Mon cheval m’embarque en longe… Que faire ?

Dans la série “Horsemanship pour les nuls“, j’avais abordé la problématique de l’attrapage de poney frondeur au pré. N’importe quel cavalier digne de ce nom a du courir un jour ou l’autre après la monture qui lui a été attribuée pour la journée. Dans un autre genre, sur le terrain, on a tous été confrontés à un cheval qui traînait tout le monde à pied, en longe. Je ne compte plus les propriétaires qui m’appellent en me disant : “Mon cheval m’embarque en longe…” Aujourd’hui, c’est de ce fameux souci dont on va parler.

Je connais bien le problème, puisque Trifine est l’ultime spécialiste en la matière. J’ai donc longuement exploré les solutions possibles qui s’offrent à nous en cas de treuillage récurrent. Loin de vous offrir une vérité absolue, je vous propose quelques pistes pour améliorer la situation.

Crédits : Laureline van Overmeir.

Un comportement appris…

Dans quel contexte le comportement est-il apparu la première fois ? Cette toute première fois contient en elle l’essentiel des éléments qui vous aideront à régler le problème.

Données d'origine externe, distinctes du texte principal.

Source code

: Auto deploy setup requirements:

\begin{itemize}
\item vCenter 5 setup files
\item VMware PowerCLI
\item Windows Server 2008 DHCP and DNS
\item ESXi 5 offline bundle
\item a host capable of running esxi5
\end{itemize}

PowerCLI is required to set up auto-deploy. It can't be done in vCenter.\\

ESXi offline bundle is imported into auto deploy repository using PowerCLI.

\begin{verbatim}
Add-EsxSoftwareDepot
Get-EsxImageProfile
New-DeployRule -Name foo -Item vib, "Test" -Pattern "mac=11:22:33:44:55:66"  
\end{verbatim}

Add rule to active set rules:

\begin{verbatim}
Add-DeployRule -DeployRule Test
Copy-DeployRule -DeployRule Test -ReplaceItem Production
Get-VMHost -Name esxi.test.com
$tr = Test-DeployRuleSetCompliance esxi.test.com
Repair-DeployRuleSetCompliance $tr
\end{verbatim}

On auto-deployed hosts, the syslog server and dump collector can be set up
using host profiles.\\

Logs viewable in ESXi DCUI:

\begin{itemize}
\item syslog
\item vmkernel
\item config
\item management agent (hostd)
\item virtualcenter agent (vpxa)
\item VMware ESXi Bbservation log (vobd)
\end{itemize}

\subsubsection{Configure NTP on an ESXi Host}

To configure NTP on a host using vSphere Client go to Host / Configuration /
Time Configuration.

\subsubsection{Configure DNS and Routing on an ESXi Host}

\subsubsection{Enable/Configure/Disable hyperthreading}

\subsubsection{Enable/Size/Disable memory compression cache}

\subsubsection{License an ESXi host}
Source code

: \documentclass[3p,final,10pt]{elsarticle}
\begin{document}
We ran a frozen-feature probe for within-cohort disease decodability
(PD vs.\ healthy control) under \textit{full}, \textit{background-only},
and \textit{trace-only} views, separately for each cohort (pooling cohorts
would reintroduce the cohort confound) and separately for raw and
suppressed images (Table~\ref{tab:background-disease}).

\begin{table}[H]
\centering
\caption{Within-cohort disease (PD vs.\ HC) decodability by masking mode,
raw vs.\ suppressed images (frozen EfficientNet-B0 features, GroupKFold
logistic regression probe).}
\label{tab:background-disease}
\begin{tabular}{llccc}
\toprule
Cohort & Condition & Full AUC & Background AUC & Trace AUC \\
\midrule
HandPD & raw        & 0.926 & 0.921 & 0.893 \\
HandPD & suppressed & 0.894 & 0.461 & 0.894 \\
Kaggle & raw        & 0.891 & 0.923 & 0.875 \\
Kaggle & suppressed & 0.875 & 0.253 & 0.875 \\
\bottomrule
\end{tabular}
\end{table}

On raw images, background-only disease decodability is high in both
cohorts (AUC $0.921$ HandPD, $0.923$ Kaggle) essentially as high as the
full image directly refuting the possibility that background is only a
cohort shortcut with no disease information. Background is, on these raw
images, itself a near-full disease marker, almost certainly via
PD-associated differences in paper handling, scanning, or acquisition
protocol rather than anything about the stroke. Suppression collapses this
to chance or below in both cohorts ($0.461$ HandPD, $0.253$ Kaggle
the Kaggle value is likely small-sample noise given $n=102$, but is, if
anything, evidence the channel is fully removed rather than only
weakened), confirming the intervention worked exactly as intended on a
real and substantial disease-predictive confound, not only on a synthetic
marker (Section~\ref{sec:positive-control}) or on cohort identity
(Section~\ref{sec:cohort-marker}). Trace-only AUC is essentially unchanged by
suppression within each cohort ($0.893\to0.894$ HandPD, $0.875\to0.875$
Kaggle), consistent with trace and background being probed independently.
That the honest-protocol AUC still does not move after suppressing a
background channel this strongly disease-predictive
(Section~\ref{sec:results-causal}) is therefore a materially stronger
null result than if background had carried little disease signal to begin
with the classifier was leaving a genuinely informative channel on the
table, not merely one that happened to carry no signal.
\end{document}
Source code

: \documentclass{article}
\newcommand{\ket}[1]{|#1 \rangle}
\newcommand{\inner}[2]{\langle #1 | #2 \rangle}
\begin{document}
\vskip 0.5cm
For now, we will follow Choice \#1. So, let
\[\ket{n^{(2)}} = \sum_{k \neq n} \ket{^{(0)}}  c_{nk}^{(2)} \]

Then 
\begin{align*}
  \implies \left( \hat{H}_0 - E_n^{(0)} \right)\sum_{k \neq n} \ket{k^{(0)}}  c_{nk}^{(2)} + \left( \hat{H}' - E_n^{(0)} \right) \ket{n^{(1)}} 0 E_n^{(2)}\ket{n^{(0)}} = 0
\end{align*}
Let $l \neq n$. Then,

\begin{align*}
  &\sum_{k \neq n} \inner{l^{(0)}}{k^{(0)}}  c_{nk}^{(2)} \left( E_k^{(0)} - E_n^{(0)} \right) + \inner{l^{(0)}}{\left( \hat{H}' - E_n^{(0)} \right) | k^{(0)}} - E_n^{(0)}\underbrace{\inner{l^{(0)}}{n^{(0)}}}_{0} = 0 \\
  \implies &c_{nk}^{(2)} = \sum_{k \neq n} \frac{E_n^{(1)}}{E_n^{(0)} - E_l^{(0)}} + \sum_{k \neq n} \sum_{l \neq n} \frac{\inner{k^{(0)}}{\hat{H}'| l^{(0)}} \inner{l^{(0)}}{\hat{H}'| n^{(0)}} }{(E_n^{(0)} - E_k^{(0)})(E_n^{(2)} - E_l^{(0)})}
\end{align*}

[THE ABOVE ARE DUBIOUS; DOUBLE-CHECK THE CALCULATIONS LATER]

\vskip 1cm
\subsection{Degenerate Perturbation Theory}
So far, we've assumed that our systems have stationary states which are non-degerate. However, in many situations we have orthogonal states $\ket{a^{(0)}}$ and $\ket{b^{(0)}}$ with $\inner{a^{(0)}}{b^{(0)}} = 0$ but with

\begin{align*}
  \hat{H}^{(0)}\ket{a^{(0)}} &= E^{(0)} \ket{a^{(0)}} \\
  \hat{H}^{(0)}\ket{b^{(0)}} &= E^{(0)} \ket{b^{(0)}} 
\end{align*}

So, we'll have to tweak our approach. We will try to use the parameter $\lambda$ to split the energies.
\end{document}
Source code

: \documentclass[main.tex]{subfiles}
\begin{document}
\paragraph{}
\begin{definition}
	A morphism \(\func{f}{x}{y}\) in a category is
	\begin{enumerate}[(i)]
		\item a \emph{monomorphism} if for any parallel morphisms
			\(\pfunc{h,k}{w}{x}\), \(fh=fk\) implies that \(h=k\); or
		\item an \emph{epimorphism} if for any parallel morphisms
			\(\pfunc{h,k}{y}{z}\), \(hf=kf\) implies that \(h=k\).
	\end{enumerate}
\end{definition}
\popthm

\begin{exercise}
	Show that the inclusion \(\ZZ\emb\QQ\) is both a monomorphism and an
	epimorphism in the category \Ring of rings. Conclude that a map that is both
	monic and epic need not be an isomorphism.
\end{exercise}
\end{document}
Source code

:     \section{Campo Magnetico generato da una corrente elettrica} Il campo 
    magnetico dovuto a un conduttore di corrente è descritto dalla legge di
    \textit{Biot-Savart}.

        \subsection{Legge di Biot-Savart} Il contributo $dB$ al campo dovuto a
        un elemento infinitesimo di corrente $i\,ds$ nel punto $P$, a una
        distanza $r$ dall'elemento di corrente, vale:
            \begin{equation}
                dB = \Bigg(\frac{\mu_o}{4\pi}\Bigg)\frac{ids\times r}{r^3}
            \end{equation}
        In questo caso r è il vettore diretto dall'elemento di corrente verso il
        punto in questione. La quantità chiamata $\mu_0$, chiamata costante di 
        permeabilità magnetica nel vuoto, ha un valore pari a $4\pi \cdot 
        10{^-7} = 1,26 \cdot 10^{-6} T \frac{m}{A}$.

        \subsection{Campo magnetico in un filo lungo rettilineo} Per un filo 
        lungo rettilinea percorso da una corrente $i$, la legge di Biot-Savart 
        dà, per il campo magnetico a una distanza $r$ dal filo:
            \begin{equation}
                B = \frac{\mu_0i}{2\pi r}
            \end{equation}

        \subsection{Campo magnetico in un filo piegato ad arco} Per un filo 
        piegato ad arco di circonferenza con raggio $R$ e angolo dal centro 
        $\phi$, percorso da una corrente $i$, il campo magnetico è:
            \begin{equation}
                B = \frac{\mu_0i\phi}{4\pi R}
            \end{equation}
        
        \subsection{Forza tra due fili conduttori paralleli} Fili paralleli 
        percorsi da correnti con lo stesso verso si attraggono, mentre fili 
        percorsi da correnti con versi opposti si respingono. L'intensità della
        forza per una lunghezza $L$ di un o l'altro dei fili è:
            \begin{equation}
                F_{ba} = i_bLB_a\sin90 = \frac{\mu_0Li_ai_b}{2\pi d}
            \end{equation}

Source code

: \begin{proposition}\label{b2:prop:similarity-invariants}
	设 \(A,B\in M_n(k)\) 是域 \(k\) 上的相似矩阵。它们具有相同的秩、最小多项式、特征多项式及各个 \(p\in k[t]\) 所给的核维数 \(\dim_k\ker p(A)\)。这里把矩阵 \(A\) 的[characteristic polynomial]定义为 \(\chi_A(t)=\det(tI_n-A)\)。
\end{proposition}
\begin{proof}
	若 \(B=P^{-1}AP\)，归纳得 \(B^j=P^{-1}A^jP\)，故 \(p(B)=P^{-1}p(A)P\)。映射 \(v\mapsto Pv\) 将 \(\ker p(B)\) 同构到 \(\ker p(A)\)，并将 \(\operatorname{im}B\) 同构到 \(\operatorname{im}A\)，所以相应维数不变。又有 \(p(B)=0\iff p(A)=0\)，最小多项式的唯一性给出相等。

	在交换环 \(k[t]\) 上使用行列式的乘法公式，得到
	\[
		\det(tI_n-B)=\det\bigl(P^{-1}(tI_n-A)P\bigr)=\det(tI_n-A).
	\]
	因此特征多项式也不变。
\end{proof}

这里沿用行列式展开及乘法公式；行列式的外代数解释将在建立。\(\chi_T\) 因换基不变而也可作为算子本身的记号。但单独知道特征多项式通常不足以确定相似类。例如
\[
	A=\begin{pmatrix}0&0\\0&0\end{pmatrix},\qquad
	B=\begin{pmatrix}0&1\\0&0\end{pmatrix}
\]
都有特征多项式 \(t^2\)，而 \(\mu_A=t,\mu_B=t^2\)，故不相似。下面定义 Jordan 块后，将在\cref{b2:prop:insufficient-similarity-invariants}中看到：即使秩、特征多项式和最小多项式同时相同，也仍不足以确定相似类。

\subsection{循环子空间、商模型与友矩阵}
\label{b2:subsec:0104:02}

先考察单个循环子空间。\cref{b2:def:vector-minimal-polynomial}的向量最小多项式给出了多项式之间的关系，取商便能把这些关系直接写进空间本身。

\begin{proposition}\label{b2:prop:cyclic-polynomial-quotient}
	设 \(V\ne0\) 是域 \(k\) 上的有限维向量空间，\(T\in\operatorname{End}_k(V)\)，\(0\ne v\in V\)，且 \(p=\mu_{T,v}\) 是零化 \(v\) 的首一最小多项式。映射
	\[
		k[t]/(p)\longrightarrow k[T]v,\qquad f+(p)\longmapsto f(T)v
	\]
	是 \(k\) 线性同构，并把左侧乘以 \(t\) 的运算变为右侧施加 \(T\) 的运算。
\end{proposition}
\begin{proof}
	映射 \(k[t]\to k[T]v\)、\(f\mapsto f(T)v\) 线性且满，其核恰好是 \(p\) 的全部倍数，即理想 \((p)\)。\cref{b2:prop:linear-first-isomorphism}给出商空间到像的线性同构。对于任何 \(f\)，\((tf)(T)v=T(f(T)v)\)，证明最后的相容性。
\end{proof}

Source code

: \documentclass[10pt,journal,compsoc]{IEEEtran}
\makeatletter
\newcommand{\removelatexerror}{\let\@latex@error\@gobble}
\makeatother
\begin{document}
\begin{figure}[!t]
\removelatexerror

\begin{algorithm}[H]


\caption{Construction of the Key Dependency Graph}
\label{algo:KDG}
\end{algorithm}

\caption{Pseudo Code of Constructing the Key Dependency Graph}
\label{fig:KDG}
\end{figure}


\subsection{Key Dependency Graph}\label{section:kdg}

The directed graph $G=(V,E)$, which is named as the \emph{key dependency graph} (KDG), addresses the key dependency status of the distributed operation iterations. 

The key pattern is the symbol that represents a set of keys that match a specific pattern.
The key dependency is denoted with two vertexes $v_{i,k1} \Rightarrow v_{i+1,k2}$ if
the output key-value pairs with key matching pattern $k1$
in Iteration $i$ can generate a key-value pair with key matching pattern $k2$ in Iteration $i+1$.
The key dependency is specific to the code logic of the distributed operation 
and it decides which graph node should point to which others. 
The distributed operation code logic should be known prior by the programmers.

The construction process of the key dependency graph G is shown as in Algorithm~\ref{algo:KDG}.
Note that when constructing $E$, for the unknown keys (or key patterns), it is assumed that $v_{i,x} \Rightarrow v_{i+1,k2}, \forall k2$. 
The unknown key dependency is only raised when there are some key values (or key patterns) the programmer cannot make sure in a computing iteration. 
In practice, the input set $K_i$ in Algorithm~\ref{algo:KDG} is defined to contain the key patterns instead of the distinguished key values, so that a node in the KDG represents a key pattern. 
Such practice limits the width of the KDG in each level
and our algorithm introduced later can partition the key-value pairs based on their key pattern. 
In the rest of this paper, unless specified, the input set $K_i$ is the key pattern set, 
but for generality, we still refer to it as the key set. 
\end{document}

  • réponse par peur : il a eu très peur de quelque chose, et sans réfléchir, il a fui en arrachant tout au passage. Le challenge sera d’améliorer le fitness émotionnel du cheval, sa capacité à gérer ses émotions, tout en améliorant la réponse à la pression.
  • réponse par agacement : avec certains chevaux cerveau gauche, il arrive que par ennui ou agacement, n’aimant pas un exercice donné ou ne souhaitant pas offrir une meilleure réactivité sur le cercle par exemple, ils décident d’embarquer. Le challenge sera d’améliorer le leadership avec ces chevaux, et de se rendre plus intéressant pour qu’ils n’aient plus envie de s’éloigner.
Une bonne démonstration de Trifine qui m’embarque au pas. Crédits : Laureline van Overmeir.
  • réponse par explosion émotionnelle : un cheval qu’on a poussé trop fort dans un exercice donné, qu’importe l’exercice en question, et qu’on a mis en zone rouge peut avoir pour réponse d’arracher la longe pour s’éloigner de toute cette pression qu’il ne parvient pas à gérer. Dans ce cas-là, ça relève plutôt d’une faute d’éducation de la part de l’humain, et le challenge sera de récupérer la confiance.

De la taille et la force du cheval

Dans mon cas, il est tentant de se dire : “en même temps, tu as vu la force qu’a Trifine…”. Oui, c’est vrai, elle pèse 900 kilos et son caractère pèse au moins autant.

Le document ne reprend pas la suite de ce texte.